|
Aime ton prochain comme toi-même By
Archbishop George Khodr
Ce commandement de Jésus de Nazareth vient en fait de l’Ancien Testament qui en
limite cependant l’application aux membres d’un même peuple :
Tu ne te vengeras pas et tu ne garderas pas de rancune
envers les enfants de ton peuple. Tu aimeras ton prochain comme toi-même (Lv
19,18). Le Nouveau Testament en a élargi l’application, faisant de chaque humain
un sujet d’amour. La façon dont ce commandement y est exprimé dans le mode
impératif : Aime, Tu aimeras (cf. Lc 10,27), clarifie que l’amour est un ordre
divin et non seulement un simple mouvement affectif. En effet, en aimant, le
cœur peut ressentir un tel sentiment ou bien s’en abstenir. L’amour est donc
l’objet d’une loi dont la signification se résume en ce qu’il faut aimer son
prochain comme soi-même.
L’idée sous-jacente dans l’Ancien Testament est qu’il existe un lien entre les
tenants de la Loi. Ils appartiennent tous au peuple des justes. Ils sont censés
être unis par le lien de la sanctification. Dans ce contexte, aimer, c’est
affermir l’entité divino-humaine du peuple juif.
Le Christ ne nous fait pas appartenir à un peuple
particulier. En aimant, nous constituons le peuple des aimés. C’est pourquoi
Jésus proposa la parabole du Bon Samaritain en réponse au docteur de la Loi qui
lui demandait : Qui est mon prochain ? À cette question, le Seigneur a répondu
par une autre: Lequel s’est montré le prochain de l’homme tombé aux mains des
brigands ?. Le docteur ayant répondu : Celui-là qui a pratiqué la miséricorde,
Jésus lui dit : Va, et toi aussi, fais de même (Lc 10,9-37). Il a voulu dire que
tout homme nous reste étranger tant que nous ne prenons pas en considération ses
douleurs et sa solitude.
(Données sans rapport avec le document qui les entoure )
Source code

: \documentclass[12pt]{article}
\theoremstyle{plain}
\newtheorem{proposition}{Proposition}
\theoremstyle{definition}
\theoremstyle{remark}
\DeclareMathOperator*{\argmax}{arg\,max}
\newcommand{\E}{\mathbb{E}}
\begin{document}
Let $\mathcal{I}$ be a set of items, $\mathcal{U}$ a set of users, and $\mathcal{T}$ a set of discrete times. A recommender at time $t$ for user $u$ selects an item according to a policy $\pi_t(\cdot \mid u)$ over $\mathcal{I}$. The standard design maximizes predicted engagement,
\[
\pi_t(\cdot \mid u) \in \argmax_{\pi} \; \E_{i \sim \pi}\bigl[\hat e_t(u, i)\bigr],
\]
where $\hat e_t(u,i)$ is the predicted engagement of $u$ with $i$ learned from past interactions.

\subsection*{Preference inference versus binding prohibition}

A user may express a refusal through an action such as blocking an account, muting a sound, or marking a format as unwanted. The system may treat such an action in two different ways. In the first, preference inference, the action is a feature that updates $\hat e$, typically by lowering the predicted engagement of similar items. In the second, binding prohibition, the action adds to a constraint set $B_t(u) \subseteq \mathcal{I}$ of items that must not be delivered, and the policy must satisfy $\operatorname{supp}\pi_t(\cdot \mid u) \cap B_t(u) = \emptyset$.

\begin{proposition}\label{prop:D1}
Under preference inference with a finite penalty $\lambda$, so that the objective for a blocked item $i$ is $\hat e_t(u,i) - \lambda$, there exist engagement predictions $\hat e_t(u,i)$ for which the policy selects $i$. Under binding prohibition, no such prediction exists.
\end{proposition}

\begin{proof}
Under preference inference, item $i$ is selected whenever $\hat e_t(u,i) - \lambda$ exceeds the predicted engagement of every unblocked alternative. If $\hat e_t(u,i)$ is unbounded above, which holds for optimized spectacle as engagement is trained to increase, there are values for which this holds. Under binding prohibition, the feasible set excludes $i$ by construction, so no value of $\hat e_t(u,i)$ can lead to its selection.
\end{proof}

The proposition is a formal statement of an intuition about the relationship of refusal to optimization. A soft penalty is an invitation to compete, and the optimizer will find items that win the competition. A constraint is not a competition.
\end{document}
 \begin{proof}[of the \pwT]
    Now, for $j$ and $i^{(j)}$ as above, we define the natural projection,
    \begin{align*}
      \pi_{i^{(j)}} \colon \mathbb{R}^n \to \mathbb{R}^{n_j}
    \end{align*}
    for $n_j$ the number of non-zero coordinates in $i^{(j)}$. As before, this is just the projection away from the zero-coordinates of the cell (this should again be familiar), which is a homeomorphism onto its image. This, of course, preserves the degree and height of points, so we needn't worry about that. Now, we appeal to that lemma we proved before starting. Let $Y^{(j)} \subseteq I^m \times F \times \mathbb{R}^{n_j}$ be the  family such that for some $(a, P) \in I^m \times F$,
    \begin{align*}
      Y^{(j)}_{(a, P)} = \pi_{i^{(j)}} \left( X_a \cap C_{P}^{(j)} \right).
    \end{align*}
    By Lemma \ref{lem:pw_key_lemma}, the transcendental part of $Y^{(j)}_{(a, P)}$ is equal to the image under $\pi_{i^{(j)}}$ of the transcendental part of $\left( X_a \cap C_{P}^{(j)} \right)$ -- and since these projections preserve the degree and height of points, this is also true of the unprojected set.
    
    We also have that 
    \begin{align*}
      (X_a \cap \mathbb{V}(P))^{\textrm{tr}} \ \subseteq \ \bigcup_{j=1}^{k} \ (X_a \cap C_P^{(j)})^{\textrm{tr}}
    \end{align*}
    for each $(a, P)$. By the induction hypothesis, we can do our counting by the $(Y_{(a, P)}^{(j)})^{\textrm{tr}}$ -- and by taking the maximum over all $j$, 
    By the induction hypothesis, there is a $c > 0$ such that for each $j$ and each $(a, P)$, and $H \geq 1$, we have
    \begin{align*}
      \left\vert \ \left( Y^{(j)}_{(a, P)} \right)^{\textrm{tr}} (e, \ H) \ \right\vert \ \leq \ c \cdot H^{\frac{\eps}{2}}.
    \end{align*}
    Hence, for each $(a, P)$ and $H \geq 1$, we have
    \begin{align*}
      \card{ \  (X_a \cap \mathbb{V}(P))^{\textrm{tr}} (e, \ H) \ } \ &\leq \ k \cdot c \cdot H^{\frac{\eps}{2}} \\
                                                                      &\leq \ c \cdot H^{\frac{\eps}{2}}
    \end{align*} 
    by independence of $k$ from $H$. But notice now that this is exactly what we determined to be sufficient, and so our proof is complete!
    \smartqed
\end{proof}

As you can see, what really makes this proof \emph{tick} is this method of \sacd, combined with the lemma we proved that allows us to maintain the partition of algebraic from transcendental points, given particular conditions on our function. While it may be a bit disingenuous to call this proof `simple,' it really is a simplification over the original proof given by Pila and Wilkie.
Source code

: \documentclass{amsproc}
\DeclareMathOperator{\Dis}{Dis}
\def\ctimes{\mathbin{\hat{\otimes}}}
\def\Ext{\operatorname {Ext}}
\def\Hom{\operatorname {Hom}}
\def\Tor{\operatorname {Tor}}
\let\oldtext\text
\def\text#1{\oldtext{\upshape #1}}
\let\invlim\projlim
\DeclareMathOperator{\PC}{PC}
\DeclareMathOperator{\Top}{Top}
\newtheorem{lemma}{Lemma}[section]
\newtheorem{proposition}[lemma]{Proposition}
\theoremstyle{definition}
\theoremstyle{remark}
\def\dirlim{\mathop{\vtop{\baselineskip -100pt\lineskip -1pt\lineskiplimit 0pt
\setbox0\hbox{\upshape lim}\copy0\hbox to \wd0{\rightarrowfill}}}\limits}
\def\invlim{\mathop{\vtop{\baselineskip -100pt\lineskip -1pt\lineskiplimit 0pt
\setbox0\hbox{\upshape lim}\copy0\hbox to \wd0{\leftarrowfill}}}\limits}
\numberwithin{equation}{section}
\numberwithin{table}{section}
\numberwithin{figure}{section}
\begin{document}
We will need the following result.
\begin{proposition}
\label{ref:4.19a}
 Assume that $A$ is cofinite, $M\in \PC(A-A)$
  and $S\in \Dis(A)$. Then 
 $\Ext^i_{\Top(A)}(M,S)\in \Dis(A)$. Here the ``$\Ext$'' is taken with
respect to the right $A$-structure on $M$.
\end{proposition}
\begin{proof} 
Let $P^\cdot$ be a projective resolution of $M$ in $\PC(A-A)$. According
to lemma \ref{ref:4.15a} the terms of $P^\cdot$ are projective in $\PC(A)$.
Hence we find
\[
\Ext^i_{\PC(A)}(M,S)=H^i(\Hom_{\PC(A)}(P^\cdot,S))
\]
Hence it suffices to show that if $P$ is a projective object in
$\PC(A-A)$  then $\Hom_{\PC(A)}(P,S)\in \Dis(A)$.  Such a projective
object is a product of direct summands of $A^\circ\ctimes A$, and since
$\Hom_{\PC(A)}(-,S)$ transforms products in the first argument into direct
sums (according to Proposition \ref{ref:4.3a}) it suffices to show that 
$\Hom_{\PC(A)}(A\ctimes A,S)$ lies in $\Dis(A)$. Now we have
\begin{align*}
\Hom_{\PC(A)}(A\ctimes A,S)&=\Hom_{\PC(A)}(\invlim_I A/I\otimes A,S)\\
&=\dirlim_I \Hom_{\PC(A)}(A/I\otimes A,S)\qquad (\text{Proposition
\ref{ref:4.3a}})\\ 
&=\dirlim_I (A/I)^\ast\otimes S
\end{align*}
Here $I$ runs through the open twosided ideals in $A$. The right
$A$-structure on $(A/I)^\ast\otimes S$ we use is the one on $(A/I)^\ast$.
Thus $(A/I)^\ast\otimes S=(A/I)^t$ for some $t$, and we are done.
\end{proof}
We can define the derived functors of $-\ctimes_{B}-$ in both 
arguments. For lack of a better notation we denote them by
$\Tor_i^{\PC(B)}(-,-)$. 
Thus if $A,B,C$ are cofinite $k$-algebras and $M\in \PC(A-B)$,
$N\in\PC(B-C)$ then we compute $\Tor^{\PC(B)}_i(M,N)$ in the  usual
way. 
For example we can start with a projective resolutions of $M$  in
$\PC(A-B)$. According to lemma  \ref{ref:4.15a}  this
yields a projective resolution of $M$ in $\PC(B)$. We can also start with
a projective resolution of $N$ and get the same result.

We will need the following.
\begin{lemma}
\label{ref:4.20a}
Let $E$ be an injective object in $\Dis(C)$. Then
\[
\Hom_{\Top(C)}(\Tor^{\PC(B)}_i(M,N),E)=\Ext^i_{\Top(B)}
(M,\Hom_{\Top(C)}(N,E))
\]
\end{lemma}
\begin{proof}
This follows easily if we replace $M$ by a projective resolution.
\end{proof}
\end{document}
Il ne nous demande donc pas d’avoir simplement pitié.
La pitié est le résultat d’un sentiment spontané. Il veut nous dire qu’aimer
c’est aider. Pour Jésus, c’est par l’amour actif que se constitue le peuple des
aimés.
Pourquoi la Loi a-t-elle prescrit d’aimer ? La Loi ne
laisse personne agir à sa guise. Elle ne connaît pas d’amour-passion. L’homme
peut avoir des passions pour ou contre les autres, comme il peut ne pas en
avoir. Le sujet de son animosité peut mourir, comme il peut lui arriver lui-même
de périr. S’il meurt en état de rancœur, il meurt séparé des autres. Le lien qui
l’unissait à eux au sein du peuple saint est défait. Si nous excluons quelqu’un
de l’amour, nous nous en excluons aussi. Nous excluons aussi Dieu qui illumine
notre unité existentielle. Or, il est dit : Aimez vos ennemis (Mt 5,44). Aimer
l’ennemi, c’est se débarrasser de tout esprit d’inimitié. C’est aider l’ennemi à
s’en débarrasser lui aussi et en tout cas l’aider à se libérer de l’exclusion.
Si l’amour représente un code de conduite et de vie entre les humains, il s’en
suit qu’il n’est pas dû aux qualités de la personne qu’il nous faut aimer. Elle
peut être répugnante dans tous les sens du terme. Il n’est pas en effet donné à
tout un chacun de briller d’un éclat divin. Il peut ne pas être doté d’une
politesse exquise. Il se peut qu’il n’aie pas été effleuré par quelque peu de
civilisation. Il faut pourtant l’aimer tel qu’il est pour naître à nouveau. Nous
n’aimons pas quelqu’un parce qu’il le mérite ou pour qu’il nous paye de retour.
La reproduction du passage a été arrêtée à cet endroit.